- Opening Delimiter -

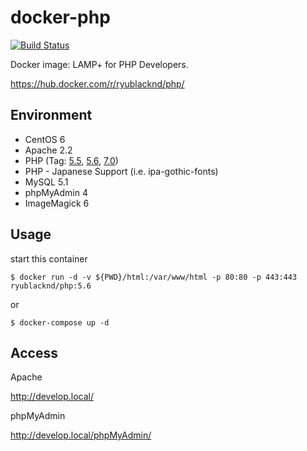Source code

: # docker-php

[![Build Status](https://travis-ci.org/ryu-blacknd/docker-php.svg?branch=master)](https://travis-ci.org/ryu-blacknd/docker-php)

Docker image: LAMP+ for PHP Developers.

https://hub.docker.com/r/ryublacknd/php/

## Environment

* CentOS 6
* Apache 2.2
* PHP (Tag: [5.5](https://github.com/ryu-blacknd/docker-php/tree/master/5.5), [5.6](https://github.com/ryu-blacknd/docker-php/tree/master/5.6), [7.0](https://github.com/ryu-blacknd/docker-php/tree/master/7.0))
* PHP - Japanese Support (i.e. ipa-gothic-fonts)
* MySQL 5.1
* phpMyAdmin 4
* ImageMagick 6

## Usage

start this container

```
$ docker run -d -v ${PWD}/html:/var/www/html -p 80:80 -p 443:443 ryublacknd/php:5.6
```

or

```
$ docker-compose up -d
```

## Access

Apache

http://develop.local/

phpMyAdmin

http://develop.local/phpMyAdmin/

- Closing Delimiter -

== Prompt ==
All of the entries above are to be duplicated exactly, with every image left out.

== Finished exercise ==
Source code

: # docker-php

[![Build Status](https://travis-ci.org/ryu-blacknd/docker-php.svg?branch=master)](https://travis-ci.org/ryu-blacknd/docker-php)

Docker image: LAMP+ for PHP Developers.

https://hub.docker.com/r/ryublacknd/php/

## Environment

* CentOS 6
* Apache 2.2
* PHP (Tag: [5.5](https://github.com/ryu-blacknd/docker-php/tree/master/5.5), [5.6](https://github.com/ryu-blacknd/docker-php/tree/master/5.6), [7.0](https://github.com/ryu-blacknd/docker-php/tree/master/7.0))
* PHP - Japanese Support (i.e. ipa-gothic-fonts)
* MySQL 5.1
* phpMyAdmin 4
* ImageMagick 6

## Usage

start this container

```
$ docker run -d -v ${PWD}/html:/var/www/html -p 80:80 -p 443:443 ryublacknd/php:5.6
```

or

```
$ docker-compose up -d
```

## Access

Apache

http://develop.local/

phpMyAdmin

http://develop.local/phpMyAdmin/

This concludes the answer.